Когда, наконец, перестали раздаваться в моих ушах бойкие и звучные голоса резвой итальянской речи, на меня напало уныние и какое-то отупение, и это удрученное состояние духа не покидало меня в продолжение всего возвратного пути. Даже Вена не могла пробудить во мне ни малейшего интереса; впрочем, мы и пробыли в ней так недолго, что я не успел и оглянуться, как попали мы в Краков. В нем, хорошо помню, пробыли мы целый день, потому что я долго ходил по книжным магазинам, отыскивая себе собрание стихотворений Мицкевича. Благо Краков – город вольный: где же, как не здесь, добыть мне эту запрещенную диковинку? В какой магазин ни зайду, на мой вопрос отвечают нехотя, озираются как-то опасливо и грубо отнекиваются: таких, дескать, книг у них нет, не было и никогда не будет. Надобно думать, что меня сочли за соглядатая, и я, конечно, не стал бы себя позорить своими напрасными поисками, если бы знал вперед, что благосостояние вольного города Кракова надежно охраняется под тройною опекою Австрии, России и Турции.

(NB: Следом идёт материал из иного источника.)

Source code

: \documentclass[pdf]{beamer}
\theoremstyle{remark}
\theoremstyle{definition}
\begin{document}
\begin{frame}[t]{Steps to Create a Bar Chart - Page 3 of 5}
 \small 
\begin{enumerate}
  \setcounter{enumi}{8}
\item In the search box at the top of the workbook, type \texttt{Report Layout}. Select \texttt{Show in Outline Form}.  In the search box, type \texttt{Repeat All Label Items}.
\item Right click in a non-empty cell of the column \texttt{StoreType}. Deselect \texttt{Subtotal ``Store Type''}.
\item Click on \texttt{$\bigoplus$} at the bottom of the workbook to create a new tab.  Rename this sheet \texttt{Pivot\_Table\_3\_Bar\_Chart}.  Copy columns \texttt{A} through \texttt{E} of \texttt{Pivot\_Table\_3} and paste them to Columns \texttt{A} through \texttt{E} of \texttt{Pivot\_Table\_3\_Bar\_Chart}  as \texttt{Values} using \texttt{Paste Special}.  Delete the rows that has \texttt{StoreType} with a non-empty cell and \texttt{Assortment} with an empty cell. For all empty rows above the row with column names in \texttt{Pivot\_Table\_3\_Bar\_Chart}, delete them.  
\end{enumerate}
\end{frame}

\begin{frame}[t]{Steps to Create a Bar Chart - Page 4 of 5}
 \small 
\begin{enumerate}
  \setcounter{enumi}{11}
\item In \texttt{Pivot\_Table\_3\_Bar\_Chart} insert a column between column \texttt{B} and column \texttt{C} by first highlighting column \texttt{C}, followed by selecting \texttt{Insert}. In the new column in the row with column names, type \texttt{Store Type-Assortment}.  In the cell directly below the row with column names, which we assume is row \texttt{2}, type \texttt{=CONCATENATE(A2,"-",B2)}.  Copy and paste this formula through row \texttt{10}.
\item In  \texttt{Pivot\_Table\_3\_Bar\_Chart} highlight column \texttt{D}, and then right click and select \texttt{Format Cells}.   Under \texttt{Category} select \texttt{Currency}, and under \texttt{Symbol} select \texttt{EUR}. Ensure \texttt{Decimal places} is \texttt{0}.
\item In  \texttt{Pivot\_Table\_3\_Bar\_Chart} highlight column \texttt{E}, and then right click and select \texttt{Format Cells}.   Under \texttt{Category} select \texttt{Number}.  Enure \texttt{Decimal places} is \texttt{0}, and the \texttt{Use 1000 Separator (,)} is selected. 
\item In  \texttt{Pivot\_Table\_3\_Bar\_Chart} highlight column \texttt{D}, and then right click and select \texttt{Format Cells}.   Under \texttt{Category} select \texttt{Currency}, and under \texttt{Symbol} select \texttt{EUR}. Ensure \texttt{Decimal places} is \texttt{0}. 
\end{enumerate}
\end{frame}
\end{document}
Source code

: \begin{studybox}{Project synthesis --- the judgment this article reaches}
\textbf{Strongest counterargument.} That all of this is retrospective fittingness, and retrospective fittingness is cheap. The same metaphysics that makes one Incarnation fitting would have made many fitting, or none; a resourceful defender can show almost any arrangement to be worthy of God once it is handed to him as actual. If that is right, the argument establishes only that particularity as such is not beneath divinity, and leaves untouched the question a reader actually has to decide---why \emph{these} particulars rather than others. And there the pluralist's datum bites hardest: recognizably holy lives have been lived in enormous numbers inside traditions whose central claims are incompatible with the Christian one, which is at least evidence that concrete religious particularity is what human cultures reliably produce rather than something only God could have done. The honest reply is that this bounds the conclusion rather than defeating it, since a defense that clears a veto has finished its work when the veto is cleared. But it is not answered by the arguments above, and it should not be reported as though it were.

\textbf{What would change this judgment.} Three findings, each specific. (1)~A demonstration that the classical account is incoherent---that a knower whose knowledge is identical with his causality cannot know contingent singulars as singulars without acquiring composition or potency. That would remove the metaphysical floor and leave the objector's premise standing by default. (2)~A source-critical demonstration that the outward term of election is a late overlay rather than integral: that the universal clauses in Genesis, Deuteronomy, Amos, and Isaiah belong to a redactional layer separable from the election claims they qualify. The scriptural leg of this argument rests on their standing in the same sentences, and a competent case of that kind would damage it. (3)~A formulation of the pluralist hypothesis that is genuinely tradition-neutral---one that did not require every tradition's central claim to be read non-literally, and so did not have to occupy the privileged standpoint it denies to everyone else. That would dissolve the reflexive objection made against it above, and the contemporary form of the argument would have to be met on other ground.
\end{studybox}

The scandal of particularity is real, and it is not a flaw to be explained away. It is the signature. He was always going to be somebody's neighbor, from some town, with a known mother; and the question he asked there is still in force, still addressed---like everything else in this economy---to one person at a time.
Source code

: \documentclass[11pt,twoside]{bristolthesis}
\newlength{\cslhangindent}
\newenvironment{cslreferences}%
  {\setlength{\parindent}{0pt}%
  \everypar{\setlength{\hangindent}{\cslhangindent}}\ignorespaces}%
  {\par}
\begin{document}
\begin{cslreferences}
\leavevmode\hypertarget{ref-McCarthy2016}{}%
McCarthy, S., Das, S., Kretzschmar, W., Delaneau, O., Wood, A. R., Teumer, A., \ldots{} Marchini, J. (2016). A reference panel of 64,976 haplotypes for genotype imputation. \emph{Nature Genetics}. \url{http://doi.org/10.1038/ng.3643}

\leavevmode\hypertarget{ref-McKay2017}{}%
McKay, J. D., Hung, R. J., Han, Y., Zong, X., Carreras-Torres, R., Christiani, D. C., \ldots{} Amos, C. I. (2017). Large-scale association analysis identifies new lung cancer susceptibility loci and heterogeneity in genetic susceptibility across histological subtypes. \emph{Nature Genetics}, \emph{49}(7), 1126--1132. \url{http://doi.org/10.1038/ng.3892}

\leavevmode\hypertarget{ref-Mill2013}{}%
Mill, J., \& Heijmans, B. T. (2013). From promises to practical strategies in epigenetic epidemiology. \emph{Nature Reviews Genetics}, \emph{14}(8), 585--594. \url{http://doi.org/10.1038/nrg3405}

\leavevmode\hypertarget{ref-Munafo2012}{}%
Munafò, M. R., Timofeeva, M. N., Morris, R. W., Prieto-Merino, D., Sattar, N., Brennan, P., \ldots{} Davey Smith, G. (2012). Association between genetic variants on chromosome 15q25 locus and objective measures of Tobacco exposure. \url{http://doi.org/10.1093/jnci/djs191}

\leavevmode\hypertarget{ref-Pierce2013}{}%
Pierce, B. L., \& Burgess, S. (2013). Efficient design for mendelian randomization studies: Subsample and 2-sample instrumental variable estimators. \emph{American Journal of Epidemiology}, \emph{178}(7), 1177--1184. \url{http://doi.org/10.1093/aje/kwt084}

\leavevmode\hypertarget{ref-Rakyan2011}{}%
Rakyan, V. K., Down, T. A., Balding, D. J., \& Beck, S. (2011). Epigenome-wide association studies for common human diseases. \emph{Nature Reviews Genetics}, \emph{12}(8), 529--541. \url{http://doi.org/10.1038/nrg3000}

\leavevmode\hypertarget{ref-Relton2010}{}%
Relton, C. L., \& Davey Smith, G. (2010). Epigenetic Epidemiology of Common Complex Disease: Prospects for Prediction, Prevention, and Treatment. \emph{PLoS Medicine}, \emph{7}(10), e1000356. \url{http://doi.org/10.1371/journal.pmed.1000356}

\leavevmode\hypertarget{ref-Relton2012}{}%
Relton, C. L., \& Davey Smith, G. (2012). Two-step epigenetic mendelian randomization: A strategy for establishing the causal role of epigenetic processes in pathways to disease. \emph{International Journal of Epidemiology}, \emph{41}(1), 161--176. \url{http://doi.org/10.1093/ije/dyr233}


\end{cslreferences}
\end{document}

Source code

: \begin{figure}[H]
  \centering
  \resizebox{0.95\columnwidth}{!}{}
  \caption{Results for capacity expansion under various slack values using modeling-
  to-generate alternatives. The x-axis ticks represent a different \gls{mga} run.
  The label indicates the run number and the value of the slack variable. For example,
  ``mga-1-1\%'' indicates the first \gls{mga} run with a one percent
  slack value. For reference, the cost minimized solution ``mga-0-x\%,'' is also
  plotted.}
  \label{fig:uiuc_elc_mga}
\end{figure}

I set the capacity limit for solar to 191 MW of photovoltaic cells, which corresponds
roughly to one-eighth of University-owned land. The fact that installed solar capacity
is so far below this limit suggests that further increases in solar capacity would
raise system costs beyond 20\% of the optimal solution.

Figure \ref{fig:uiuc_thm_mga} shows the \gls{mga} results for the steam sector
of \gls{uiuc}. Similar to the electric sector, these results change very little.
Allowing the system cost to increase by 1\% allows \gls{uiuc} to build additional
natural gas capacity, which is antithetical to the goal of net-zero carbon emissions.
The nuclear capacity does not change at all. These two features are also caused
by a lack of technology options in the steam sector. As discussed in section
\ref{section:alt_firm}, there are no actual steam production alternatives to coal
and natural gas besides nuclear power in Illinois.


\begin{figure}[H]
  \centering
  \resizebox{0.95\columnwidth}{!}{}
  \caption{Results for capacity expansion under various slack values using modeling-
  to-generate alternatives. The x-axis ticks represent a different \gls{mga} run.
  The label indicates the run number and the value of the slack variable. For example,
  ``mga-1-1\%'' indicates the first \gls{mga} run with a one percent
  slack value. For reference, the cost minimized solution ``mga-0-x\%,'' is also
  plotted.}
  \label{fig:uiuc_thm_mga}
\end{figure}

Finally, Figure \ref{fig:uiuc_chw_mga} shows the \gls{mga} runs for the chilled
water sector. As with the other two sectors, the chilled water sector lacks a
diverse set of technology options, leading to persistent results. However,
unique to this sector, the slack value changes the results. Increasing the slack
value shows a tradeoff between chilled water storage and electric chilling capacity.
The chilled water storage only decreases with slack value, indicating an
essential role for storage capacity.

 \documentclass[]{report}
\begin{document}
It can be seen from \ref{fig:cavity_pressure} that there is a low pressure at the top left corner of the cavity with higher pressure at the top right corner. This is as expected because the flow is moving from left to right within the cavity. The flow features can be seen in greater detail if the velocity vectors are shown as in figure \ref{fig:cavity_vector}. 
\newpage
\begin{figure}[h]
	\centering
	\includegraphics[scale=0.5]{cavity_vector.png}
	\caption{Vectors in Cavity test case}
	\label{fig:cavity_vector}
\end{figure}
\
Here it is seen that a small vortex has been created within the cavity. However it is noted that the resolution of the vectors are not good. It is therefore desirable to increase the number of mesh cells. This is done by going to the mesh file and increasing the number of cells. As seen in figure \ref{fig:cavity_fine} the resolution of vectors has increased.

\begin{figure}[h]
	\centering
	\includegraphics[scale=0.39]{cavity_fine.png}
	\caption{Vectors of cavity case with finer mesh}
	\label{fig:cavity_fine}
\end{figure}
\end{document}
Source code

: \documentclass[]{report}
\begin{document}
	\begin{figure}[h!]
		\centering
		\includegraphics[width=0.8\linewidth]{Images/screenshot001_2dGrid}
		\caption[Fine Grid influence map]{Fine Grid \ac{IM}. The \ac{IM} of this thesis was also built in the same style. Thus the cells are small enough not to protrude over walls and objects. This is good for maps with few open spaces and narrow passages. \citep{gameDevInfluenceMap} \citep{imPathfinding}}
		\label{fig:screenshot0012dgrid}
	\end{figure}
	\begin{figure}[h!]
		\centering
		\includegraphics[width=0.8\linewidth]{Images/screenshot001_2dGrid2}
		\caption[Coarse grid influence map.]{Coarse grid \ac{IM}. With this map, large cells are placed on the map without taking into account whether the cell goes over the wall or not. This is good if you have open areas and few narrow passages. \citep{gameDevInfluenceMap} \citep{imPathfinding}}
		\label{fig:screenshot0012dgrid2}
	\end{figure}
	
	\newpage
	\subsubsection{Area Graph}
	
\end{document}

Как раз на русской границе было получено от графа Сергия Григорьевича уведомление, что мы должны прибыть в Москву не ранее половины июня, потому что до тех пор предполагаются в Москве празднования и торжества по случаю прибытия в нее царской фамилии с многочисленною свитою придворных особ и других высокопоставленных фамилий, а для приема петербургских гостей, которые непременно будут делать визиты графине, только что нанятый дом не может быть не приготовлен как следует. Таким образом, нам суждено было целых полтора месяца тащиться на долгих по длинному-предлинному пути, донельзя однообразному и безотрадно томительному, с привалами для отдыха в грязных и дрянных городишках, а в больших городах, как Радом, Варшава, Минск, Смоленск, даже Вязьма, мы останавливались на несколько дней, скучая и досадуя, что даром теряем время, которое с такою пользою и удовольствием могли бы мы провести в городах Италии, промелькнувших для нас с обидною быстротою.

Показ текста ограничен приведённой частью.